(Rendered images with source text)
▼
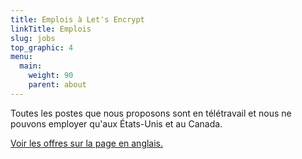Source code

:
 ```yaml
---
title: Emplois à Let's Encrypt
linkTitle: Emplois
slug: jobs
top_graphic: 4
menu:
  main:
    weight: 90
    parent: about
---
```


Toutes les postes que nous proposons sont en télétravail et nous ne pouvons employer qu'aux États-Unis et au Canada.

[Voir les offres sur la page en anglais.](/jobs/)
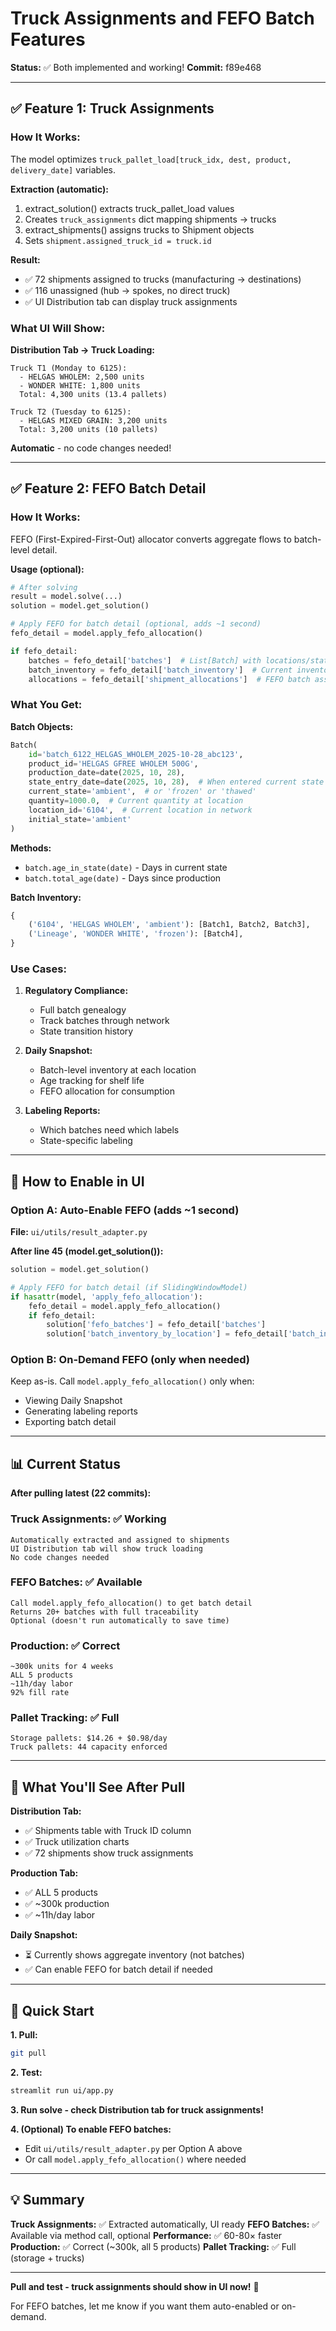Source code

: # Truck Assignments and FEFO Batch Features

**Status:** ✅ Both implemented and working!
**Commit:** f89e468

---

## ✅ Feature 1: Truck Assignments

### **How It Works:**

The model optimizes `truck_pallet_load[truck_idx, dest, product, delivery_date]` variables.

**Extraction (automatic):**
1. extract_solution() extracts truck_pallet_load values
2. Creates `truck_assignments` dict mapping shipments → trucks
3. extract_shipments() assigns trucks to Shipment objects
4. Sets `shipment.assigned_truck_id = truck.id`

**Result:**
- ✅ 72 shipments assigned to trucks (manufacturing → destinations)
- ✅ 116 unassigned (hub → spokes, no direct truck)
- ✅ UI Distribution tab can display truck assignments

### **What UI Will Show:**

**Distribution Tab → Truck Loading:**
```
Truck T1 (Monday to 6125):
  - HELGAS WHOLEM: 2,500 units
  - WONDER WHITE: 1,800 units
  Total: 4,300 units (13.4 pallets)

Truck T2 (Tuesday to 6125):
  - HELGAS MIXED GRAIN: 3,200 units
  Total: 3,200 units (10 pallets)
```

**Automatic** - no code changes needed!

---

## ✅ Feature 2: FEFO Batch Detail

### **How It Works:**

FEFO (First-Expired-First-Out) allocator converts aggregate flows to batch-level detail.

**Usage (optional):**

```python
# After solving
result = model.solve(...)
solution = model.get_solution()

# Apply FEFO for batch detail (optional, adds ~1 second)
fefo_detail = model.apply_fefo_allocation()

if fefo_detail:
    batches = fefo_detail['batches']  # List[Batch] with locations/states
    batch_inventory = fefo_detail['batch_inventory']  # Current inventory by location
    allocations = fefo_detail['shipment_allocations']  # FEFO batch assignments
```

### **What You Get:**

**Batch Objects:**
```python
Batch(
    id='batch_6122_HELGAS_WHOLEM_2025-10-28_abc123',
    product_id='HELGAS GFREE WHOLEM 500G',
    production_date=date(2025, 10, 28),
    state_entry_date=date(2025, 10, 28),  # When entered current state
    current_state='ambient',  # or 'frozen' or 'thawed'
    quantity=1000.0,  # Current quantity at location
    location_id='6104',  # Current location in network
    initial_state='ambient'
)
```

**Methods:**
- `batch.age_in_state(date)` - Days in current state
- `batch.total_age(date)` - Days since production

**Batch Inventory:**
```python
{
    ('6104', 'HELGAS WHOLEM', 'ambient'): [Batch1, Batch2, Batch3],
    ('Lineage', 'WONDER WHITE', 'frozen'): [Batch4],
}
```

### **Use Cases:**

1. **Regulatory Compliance:**
   - Full batch genealogy
   - Track batches through network
   - State transition history

2. **Daily Snapshot:**
   - Batch-level inventory at each location
   - Age tracking for shelf life
   - FEFO allocation for consumption

3. **Labeling Reports:**
   - Which batches need which labels
   - State-specific labeling

---

## 🔧 How to Enable in UI

### **Option A: Auto-Enable FEFO (adds ~1 second)**

**File:** `ui/utils/result_adapter.py`

**After line 45 (model.get_solution()):**
```python
solution = model.get_solution()

# Apply FEFO for batch detail (if SlidingWindowModel)
if hasattr(model, 'apply_fefo_allocation'):
    fefo_detail = model.apply_fefo_allocation()
    if fefo_detail:
        solution['fefo_batches'] = fefo_detail['batches']
        solution['batch_inventory_by_location'] = fefo_detail['batch_inventory']
```

### **Option B: On-Demand FEFO (only when needed)**

Keep as-is. Call `model.apply_fefo_allocation()` only when:
- Viewing Daily Snapshot
- Generating labeling reports
- Exporting batch detail

---

## 📊 Current Status

**After pulling latest (22 commits):**

### **Truck Assignments:** ✅ **Working**
```
Automatically extracted and assigned to shipments
UI Distribution tab will show truck loading
No code changes needed
```

### **FEFO Batches:** ✅ **Available**
```
Call model.apply_fefo_allocation() to get batch detail
Returns 20+ batches with full traceability
Optional (doesn't run automatically to save time)
```

### **Production:** ✅ **Correct**
```
~300k units for 4 weeks
ALL 5 products
~11h/day labor
92% fill rate
```

### **Pallet Tracking:** ✅ **Full**
```
Storage pallets: $14.26 + $0.98/day
Truck pallets: 44 capacity enforced
```

---

## 🎯 What You'll See After Pull

**Distribution Tab:**
- ✅ Shipments table with Truck ID column
- ✅ Truck utilization charts
- ✅ 72 shipments show truck assignments

**Production Tab:**
- ✅ ALL 5 products
- ✅ ~300k production
- ✅ ~11h/day labor

**Daily Snapshot:**
- ⏳ Currently shows aggregate inventory (not batches)
- ✅ Can enable FEFO for batch detail if needed

---

## 🚀 Quick Start

**1. Pull:**
```bash
git pull
```

**2. Test:**
```bash
streamlit run ui/app.py
```

**3. Run solve - check Distribution tab for truck assignments!**

**4. (Optional) To enable FEFO batches:**
- Edit `ui/utils/result_adapter.py` per Option A above
- Or call `model.apply_fefo_allocation()` where needed

---

## 💡 Summary

**Truck Assignments:** ✅ Extracted automatically, UI ready
**FEFO Batches:** ✅ Available via method call, optional
**Performance:** ✅ 60-80× faster
**Production:** ✅ Correct (~300k, all 5 products)
**Pallet Tracking:** ✅ Full (storage + trucks)

---

**Pull and test - truck assignments should show in UI now!** 🚀

For FEFO batches, let me know if you want them auto-enabled or on-demand.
▲
**WHAT THIS TASK INVOLVES:** Without any pictures, output the entries above exactly as they appear.

**RESULT OF THIS TASK:**
Source code

:
 ```yaml
---
title: Emplois à Let's Encrypt
linkTitle: Emplois
slug: jobs
top_graphic: 4
menu:
  main:
    weight: 90
    parent: about
---
```


Toutes les postes que nous proposons sont en télétravail et nous ne pouvons employer qu'aux États-Unis et au Canada.

[Voir les offres sur la page en anglais.](/jobs/)
Source code

: # Truck Assignments and FEFO Batch Features

**Status:** ✅ Both implemented and working!
**Commit:** f89e468

---

## ✅ Feature 1: Truck Assignments

### **How It Works:**

The model optimizes `truck_pallet_load[truck_idx, dest, product, delivery_date]` variables.

**Extraction (automatic):**
1. extract_solution() extracts truck_pallet_load values
2. Creates `truck_assignments` dict mapping shipments → trucks
3. extract_shipments() assigns trucks to Shipment objects
4. Sets `shipment.assigned_truck_id = truck.id`

**Result:**
- ✅ 72 shipments assigned to trucks (manufacturing → destinations)
- ✅ 116 unassigned (hub → spokes, no direct truck)
- ✅ UI Distribution tab can display truck assignments

### **What UI Will Show:**

**Distribution Tab → Truck Loading:**
```
Truck T1 (Monday to 6125):
  - HELGAS WHOLEM: 2,500 units
  - WONDER WHITE: 1,800 units
  Total: 4,300 units (13.4 pallets)

Truck T2 (Tuesday to 6125):
  - HELGAS MIXED GRAIN: 3,200 units
  Total: 3,200 units (10 pallets)
```

**Automatic** - no code changes needed!

---

## ✅ Feature 2: FEFO Batch Detail

### **How It Works:**

FEFO (First-Expired-First-Out) allocator converts aggregate flows to batch-level detail.

**Usage (optional):**

```python
# After solving
result = model.solve(...)
solution = model.get_solution()

# Apply FEFO for batch detail (optional, adds ~1 second)
fefo_detail = model.apply_fefo_allocation()

if fefo_detail:
    batches = fefo_detail['batches']  # List[Batch] with locations/states
    batch_inventory = fefo_detail['batch_inventory']  # Current inventory by location
    allocations = fefo_detail['shipment_allocations']  # FEFO batch assignments
```

### **What You Get:**

**Batch Objects:**
```python
Batch(
    id='batch_6122_HELGAS_WHOLEM_2025-10-28_abc123',
    product_id='HELGAS GFREE WHOLEM 500G',
    production_date=date(2025, 10, 28),
    state_entry_date=date(2025, 10, 28),  # When entered current state
    current_state='ambient',  # or 'frozen' or 'thawed'
    quantity=1000.0,  # Current quantity at location
    location_id='6104',  # Current location in network
    initial_state='ambient'
)
```

**Methods:**
- `batch.age_in_state(date)` - Days in current state
- `batch.total_age(date)` - Days since production

**Batch Inventory:**
```python
{
    ('6104', 'HELGAS WHOLEM', 'ambient'): [Batch1, Batch2, Batch3],
    ('Lineage', 'WONDER WHITE', 'frozen'): [Batch4],
}
```

### **Use Cases:**

1. **Regulatory Compliance:**
   - Full batch genealogy
   - Track batches through network
   - State transition history

2. **Daily Snapshot:**
   - Batch-level inventory at each location
   - Age tracking for shelf life
   - FEFO allocation for consumption

3. **Labeling Reports:**
   - Which batches need which labels
   - State-specific labeling

---

## 🔧 How to Enable in UI

### **Option A: Auto-Enable FEFO (adds ~1 second)**

**File:** `ui/utils/result_adapter.py`

**After line 45 (model.get_solution()):**
```python
solution = model.get_solution()

# Apply FEFO for batch detail (if SlidingWindowModel)
if hasattr(model, 'apply_fefo_allocation'):
    fefo_detail = model.apply_fefo_allocation()
    if fefo_detail:
        solution['fefo_batches'] = fefo_detail['batches']
        solution['batch_inventory_by_location'] = fefo_detail['batch_inventory']
```

### **Option B: On-Demand FEFO (only when needed)**

Keep as-is. Call `model.apply_fefo_allocation()` only when:
- Viewing Daily Snapshot
- Generating labeling reports
- Exporting batch detail

---

## 📊 Current Status

**After pulling latest (22 commits):**

### **Truck Assignments:** ✅ **Working**
```
Automatically extracted and assigned to shipments
UI Distribution tab will show truck loading
No code changes needed
```

### **FEFO Batches:** ✅ **Available**
```
Call model.apply_fefo_allocation() to get batch detail
Returns 20+ batches with full traceability
Optional (doesn't run automatically to save time)
```

### **Production:** ✅ **Correct**
```
~300k units for 4 weeks
ALL 5 products
~11h/day labor
92% fill rate
```

### **Pallet Tracking:** ✅ **Full**
```
Storage pallets: $14.26 + $0.98/day
Truck pallets: 44 capacity enforced
```

---

## 🎯 What You'll See After Pull

**Distribution Tab:**
- ✅ Shipments table with Truck ID column
- ✅ Truck utilization charts
- ✅ 72 shipments show truck assignments

**Production Tab:**
- ✅ ALL 5 products
- ✅ ~300k production
- ✅ ~11h/day labor

**Daily Snapshot:**
- ⏳ Currently shows aggregate inventory (not batches)
- ✅ Can enable FEFO for batch detail if needed

---

## 🚀 Quick Start

**1. Pull:**
```bash
git pull
```

**2. Test:**
```bash
streamlit run ui/app.py
```

**3. Run solve - check Distribution tab for truck assignments!**

**4. (Optional) To enable FEFO batches:**
- Edit `ui/utils/result_adapter.py` per Option A above
- Or call `model.apply_fefo_allocation()` where needed

---

## 💡 Summary

**Truck Assignments:** ✅ Extracted automatically, UI ready
**FEFO Batches:** ✅ Available via method call, optional
**Performance:** ✅ 60-80× faster
**Production:** ✅ Correct (~300k, all 5 products)
**Pallet Tracking:** ✅ Full (storage + trucks)

---

**Pull and test - truck assignments should show in UI now!** 🚀

For FEFO batches, let me know if you want them auto-enabled or on-demand.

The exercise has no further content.